Problem to work on
Give the number of lines in the data that contain the word "model"; no other text is needed.

Listed records Block Start

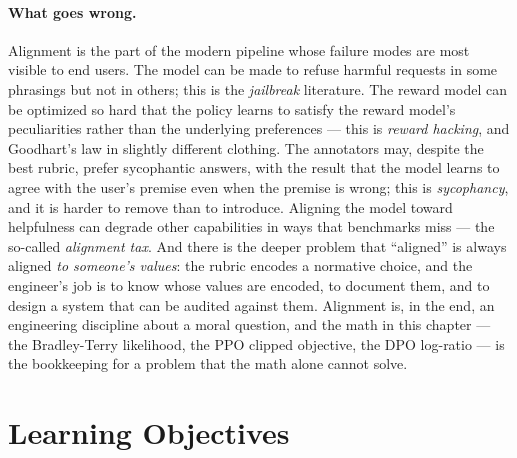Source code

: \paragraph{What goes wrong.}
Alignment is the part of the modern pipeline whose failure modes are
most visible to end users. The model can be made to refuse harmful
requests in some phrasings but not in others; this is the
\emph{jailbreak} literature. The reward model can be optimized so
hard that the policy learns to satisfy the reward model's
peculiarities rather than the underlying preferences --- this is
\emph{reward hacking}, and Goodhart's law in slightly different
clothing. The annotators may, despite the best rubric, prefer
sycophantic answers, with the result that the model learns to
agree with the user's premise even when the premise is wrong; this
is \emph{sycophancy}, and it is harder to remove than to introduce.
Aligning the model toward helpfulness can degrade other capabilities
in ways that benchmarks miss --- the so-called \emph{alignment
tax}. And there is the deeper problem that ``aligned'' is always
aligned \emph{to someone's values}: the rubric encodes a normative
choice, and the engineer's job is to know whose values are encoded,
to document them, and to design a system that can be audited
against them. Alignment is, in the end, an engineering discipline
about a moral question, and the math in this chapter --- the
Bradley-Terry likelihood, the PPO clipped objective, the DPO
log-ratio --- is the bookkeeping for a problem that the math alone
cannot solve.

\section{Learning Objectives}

Listed records Block End

Task output
5